--- REQUIRED ACTION ---
Scan the listing and copy each line where the word "which" is present.

###

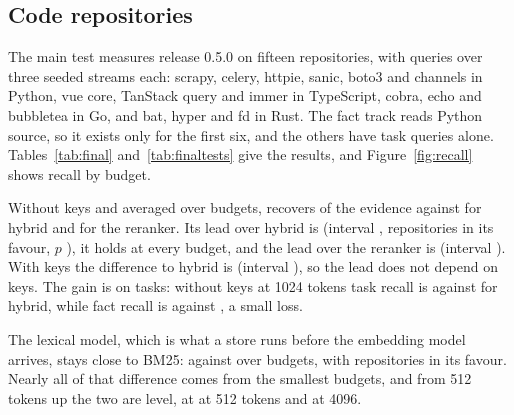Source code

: \subsection{Code repositories}\label{sec:third}
The main test measures release 0.5.0 on fifteen repositories, with  queries over three seeded streams each: scrapy, celery, httpie, sanic, boto3 and channels in Python, vue core, TanStack query and immer in TypeScript, cobra, echo and bubbletea in Go, and bat, hyper and fd in Rust. The fact track reads Python source, so it exists only for the first six, and the others have task queries alone. Tables~\ref{tab:final} and~\ref{tab:finaltests} give the results, and Figure~\ref{fig:recall} shows recall by budget.

Without keys and averaged over budgets, \kanerva recovers  of the evidence against  for hybrid and  for the reranker. Its lead over hybrid is  (interval ,  repositories in its favour, $p$ ), it holds at every budget, and the lead over the reranker is  (interval ). With keys the difference to hybrid is  (interval ), so the lead does not depend on keys. The gain is on tasks: without keys at 1024 tokens task recall is  against  for hybrid, while fact recall is  against , a small loss.

The lexical model, which is what a store runs before the embedding model arrives, stays close to BM25:  against  over budgets, with  repositories in its favour. Nearly all of that difference comes from the smallest budgets, and from 512 tokens up the two are level, at  at 512 tokens and  at 4096.

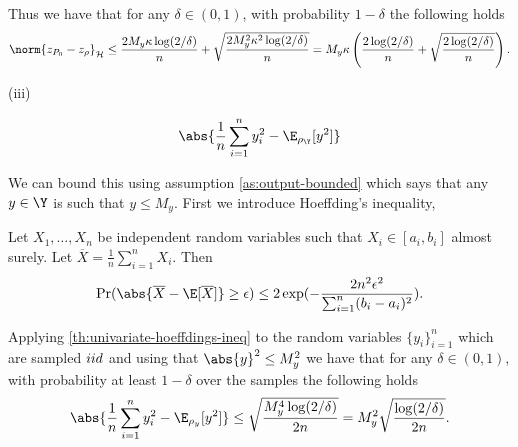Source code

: Thus we have that for any \(\delta \in (0, 1)\), with  probability \(1 -
\delta\) the following holds
\begin{equation}
  \label{eq:zs_RKHS_hoeffding}
  \norm{z_{\poolset_0} - z_{\rho}}_{\rkhs{H}} \leq \frac{2 M_y \kappa \log(2/\delta)}{n} + \sqrt{\frac{2 M_y^2 \kappa^2 \log(2/\delta)}{n}} = M_y \kappa \left(\frac{2\log(2/\delta)}{n} + \sqrt{\frac{2\log(2/\delta)}{n}} \right).
\end{equation}


\begin{description}
\item[{(iii)}] 
\end{description}
\begin{equation*}
  \abs{\frac{1}{n} \sum_{i=1}^n y_i^2 - \E_{\rho_{\Y}}[y^2]}
\end{equation*}

We can bound this using assumption \ref{as:output-bounded} which says that any
\(y \in \Y\) is such that \(y \leq M_y\). First we introduce Hoeffding's inequality,
\begin{theorem}
  \label{th:univariate-hoeffdings-ineq}
  Let \(X_{1}, \dots, X_{n}\) be independent random variables such that \(X_{i}
  \in [a_{i}, b_{i}]\) almost surely. Let \(\overline{X} = \frac{1}{n}
  \sum_{i=1}^n X_i\). Then
  \begin{equation}
    \label{eq:univariate-hoeffdings-ineq}
    \Pr(\abs{\overline{X} - \E[\overline{X}]} \geq \epsilon) \leq 2 \exp(-\frac{2n^2\epsilon^2}{\sum_{i=1}^n(b_i - a_i)^2}).
  \end{equation}
\end{theorem}
Applying \ref{th:univariate-hoeffdings-ineq} to the random variables
\(\{y_{i}\}_{i=1}^{n}\) which are sampled \(iid\) and using that \(\abs{y}^{2}
\leq M_{y}^{2}\) we have that for any \(\delta \in (0, 1)\), with probability at
least \(1 - \delta\) over the samples the following holds
\begin{equation}
  \label{eq:y2s_hoeffding}
  \abs{\frac{1}{n} \sum_{i=1}^n y_i^2 - \E_{\rho_{y}}[y^2]} \leq \sqrt{\frac{M_y^4 \log(2/\delta)}{2n}} = M_y^2\sqrt{\frac{\log(2/\delta)}{2n}}.
\end{equation}

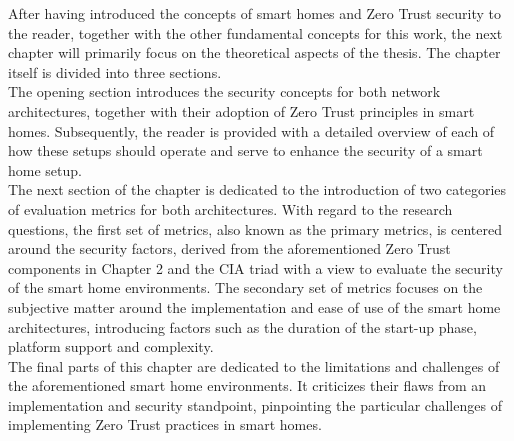 After having introduced the concepts of smart homes and Zero Trust security to the reader, together with the other fundamental concepts for this work, the next chapter will primarily focus on the theoretical aspects of the thesis. The chapter itself is divided into three sections.\\
The opening section introduces the security concepts for both network architectures, together with their adoption of Zero Trust principles in smart homes. Subsequently, the reader is provided with a detailed overview of each of how these setups should operate and serve to enhance the security of a smart home setup.\\
The next section of the chapter is dedicated to the introduction of two categories of evaluation metrics for both architectures. With regard to the research questions, the first set of metrics, also known as the primary metrics, is centered around the security factors, derived from the aforementioned Zero Trust components in Chapter 2 and the CIA triad\cite{cia_article} with a view to evaluate the security of the smart home environments. The secondary set of metrics focuses on the subjective matter around the implementation and ease of use of the smart home architectures, introducing factors such as the duration of the start-up phase, platform support and complexity.\\
The final parts of this chapter are dedicated to the limitations and challenges of the aforementioned smart home environments. It criticizes their flaws from an implementation and security standpoint, pinpointing the particular challenges of implementing Zero Trust practices in smart homes.\\\\\\\\\\\\\\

###

--- RESULT FOR THIS EXERCISE ---
The lexical model, which is what a store runs before the embedding model arrives, stays close to BM25:  against  over budgets, with  repositories in its favour. Nearly all of that difference comes from the smallest budgets, and from 512 tokens up the two are level, at  at 512 tokens and  at 4096.
We can bound this using assumption \ref{as:output-bounded} which says that any
\(\{y_{i}\}_{i=1}^{n}\) which are sampled \(iid\) and using that \(\abs{y}^{2}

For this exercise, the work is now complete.